Registered: 05/15/05
Posts: 3337
Loc: Poland
Hmm, interesting question,

I suppoe it depends on how much the 'philosophy' is actually taught as a philosophy. I mean, is there a philosophy to boxing and wrestling, fencing etc or is it something which just comes from being around other people and physical things you might learn in the club, on the mat etc?

I suppose several physical aspects might be picked up through training practice but not necessarily taught as philosophy (although being a part of it).

Example; keeping your temper. This might be taught as 'suppresion of ego, respect for others' etc. but it is really just a practical thing. If you start swinging just because the other guy caught you a good one, or p1ssed you off, then you'll put yourself at risk somehow. learning to keep your temper is a practical thing which can then transfer to everyday life (not driving like a suicide jockey or getting annoyed because someone else got the last packet of sweets in the shop). It also saves you engaging in a bit of road rage when the idiot in the Audi cuts infront whilst trying to overtake 4 cars on a blind bend.

This might also transfer into training yourself to show restraint until the right moment. As a philosophy, it might be taught as 'yielding' or 'non-engagement', but it is also something which allows you time to gauge and measure, before going in and doing the job, hard and fast.

An example might be a business deal, a discussion or argument. The philosophy of yielding and using the opponents strength against them can also be used intellectually, allowing them to put a foot wrong before going in and doing the deed on them.
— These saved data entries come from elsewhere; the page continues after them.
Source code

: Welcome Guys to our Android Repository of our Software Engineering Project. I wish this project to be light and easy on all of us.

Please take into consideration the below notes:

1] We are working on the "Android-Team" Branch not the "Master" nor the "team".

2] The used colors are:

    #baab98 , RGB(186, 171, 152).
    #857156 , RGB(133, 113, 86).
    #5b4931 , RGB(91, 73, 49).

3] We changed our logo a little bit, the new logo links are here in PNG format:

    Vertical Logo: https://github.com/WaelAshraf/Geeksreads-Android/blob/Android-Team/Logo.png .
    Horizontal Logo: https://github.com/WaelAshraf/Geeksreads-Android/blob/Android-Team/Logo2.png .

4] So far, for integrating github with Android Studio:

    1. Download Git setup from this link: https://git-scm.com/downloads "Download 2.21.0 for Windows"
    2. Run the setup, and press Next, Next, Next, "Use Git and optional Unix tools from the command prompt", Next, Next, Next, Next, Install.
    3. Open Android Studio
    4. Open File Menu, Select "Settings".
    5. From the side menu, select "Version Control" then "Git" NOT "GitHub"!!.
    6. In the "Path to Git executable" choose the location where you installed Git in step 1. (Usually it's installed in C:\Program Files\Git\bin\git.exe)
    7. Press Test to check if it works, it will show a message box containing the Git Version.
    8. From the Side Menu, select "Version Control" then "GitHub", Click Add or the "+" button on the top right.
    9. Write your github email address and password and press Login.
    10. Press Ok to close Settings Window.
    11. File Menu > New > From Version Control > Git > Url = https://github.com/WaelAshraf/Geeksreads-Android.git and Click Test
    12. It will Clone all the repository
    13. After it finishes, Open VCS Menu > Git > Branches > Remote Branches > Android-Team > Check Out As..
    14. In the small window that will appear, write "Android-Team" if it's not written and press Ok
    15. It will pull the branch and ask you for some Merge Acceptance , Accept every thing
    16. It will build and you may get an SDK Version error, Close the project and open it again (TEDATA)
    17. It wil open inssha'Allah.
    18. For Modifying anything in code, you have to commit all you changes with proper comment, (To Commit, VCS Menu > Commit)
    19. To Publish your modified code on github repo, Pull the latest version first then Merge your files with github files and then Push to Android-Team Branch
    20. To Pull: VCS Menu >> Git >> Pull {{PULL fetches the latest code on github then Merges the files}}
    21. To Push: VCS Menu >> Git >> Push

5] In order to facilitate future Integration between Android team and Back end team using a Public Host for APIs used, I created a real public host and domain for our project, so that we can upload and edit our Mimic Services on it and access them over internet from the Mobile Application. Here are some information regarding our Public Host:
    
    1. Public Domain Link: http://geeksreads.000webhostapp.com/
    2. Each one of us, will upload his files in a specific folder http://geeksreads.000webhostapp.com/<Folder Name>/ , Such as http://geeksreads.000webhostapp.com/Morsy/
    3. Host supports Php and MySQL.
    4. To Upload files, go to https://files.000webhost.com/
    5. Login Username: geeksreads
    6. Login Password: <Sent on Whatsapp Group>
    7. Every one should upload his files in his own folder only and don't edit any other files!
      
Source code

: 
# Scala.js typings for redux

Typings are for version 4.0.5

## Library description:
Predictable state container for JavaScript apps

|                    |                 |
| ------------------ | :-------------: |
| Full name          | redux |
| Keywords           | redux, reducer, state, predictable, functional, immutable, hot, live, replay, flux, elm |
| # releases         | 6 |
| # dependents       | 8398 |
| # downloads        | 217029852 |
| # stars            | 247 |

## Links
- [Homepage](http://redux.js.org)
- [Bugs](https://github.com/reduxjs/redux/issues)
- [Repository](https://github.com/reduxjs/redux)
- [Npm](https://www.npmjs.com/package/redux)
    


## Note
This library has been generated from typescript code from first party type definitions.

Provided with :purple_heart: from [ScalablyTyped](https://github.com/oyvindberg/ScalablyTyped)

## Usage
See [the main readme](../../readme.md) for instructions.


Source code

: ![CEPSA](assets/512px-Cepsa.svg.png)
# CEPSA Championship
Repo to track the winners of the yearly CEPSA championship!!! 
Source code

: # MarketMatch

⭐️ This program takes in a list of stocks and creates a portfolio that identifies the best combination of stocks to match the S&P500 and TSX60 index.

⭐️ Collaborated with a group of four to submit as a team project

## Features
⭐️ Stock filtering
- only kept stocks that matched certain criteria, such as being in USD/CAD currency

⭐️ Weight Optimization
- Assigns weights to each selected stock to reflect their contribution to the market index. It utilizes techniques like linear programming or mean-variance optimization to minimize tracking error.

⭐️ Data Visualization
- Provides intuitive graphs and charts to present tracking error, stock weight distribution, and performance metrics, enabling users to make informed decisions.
Another example might come from my experience of trying to park my car in Poland. Polish drivers are like rats who jump at the light behind your shoulder. Once i was waiting to pull out of a place. There was a driver further down already pulling out. A second driver saw the place and wanted it. She could see the space but didn't seem to get the idea that she couldn't fit her car through a 20cm gap to get there. Each time the 1st driver mooved a little, so did she. Eventually she was so far forward that the first driver couldn't drive forward because the second car was in the way. Until he drove forward and away there was no way she could get into the space. Of course, each time she drove forward, the car behind her drove forward (six inches at a time), so she couldn't move back... and she was across my tail, so I couldn't get out. If she had waited 20 seconds for the first driver to reverse out and drive away she'd have been fine, but she had no patience, no idea of planning the actions ahead.

Maybe I'm just a bit more patient generally, but the philosophy of respect, and restraint makes life a little easier when driving or using everyday facilities.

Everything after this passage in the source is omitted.